The first challenge of any tools project involved making an easy to use UI. I focused on clarity and quickness, wanting my artists to be able to quickly understand how the tool works and quickly be able to produce something testable.

The Sockets are just predetermined offsets from a bone, allowing you to create "slots" to later use to either attach game objects to using the "attach to socket component" or simply use as the position for something.

Animations Events work very much like Animation Notifications in Unreal Engine. Essentially, events called at a specific frame of an animation.

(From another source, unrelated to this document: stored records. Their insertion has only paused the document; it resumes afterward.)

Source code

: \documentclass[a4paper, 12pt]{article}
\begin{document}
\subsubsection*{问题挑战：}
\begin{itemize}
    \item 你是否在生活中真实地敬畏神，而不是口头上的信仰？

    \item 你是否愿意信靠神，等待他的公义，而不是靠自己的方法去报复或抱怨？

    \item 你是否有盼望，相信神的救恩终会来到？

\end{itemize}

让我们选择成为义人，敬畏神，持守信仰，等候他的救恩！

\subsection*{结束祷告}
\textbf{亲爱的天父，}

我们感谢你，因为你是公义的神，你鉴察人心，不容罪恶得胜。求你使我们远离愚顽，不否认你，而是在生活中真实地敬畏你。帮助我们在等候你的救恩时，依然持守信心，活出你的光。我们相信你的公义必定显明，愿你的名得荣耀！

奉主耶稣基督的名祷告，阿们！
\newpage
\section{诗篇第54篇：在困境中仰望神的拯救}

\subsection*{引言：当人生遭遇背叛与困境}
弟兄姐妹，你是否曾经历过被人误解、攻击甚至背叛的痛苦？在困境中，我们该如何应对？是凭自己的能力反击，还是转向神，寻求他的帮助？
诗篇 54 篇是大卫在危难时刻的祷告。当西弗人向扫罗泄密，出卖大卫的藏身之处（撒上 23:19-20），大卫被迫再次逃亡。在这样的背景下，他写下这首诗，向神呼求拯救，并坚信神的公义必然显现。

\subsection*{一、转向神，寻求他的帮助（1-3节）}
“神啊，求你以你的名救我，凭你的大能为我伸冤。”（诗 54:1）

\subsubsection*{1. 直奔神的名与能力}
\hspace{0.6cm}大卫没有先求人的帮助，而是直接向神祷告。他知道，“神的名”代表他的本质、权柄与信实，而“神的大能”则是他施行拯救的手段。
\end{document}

Bonesockets were used for the composite hitboxes for the enemies, as well as for the cutscene cameras. Animation Events were used a lot during the cutscenes to trigger specific things, and for things like footsteps!

Menu Scenes

I was informed partway into this project that previously there had not been any system for menues or states in their games. Looking at the code it was apparent that menues were an afterthought in the previous project. That which could be salvaged was salvaged. Then I set out to codemine a system I used in a previous project, which presented me with an opportunity. With that old system I could add the option of having an in engine rendered scene as the backdrop for the menues.

It required me to rewrite large portions of the Scene Manager, which took me a couple of days to complete. An added bonus to this is that the engine was now capable of handling multiple levels, instead of just the one at a time.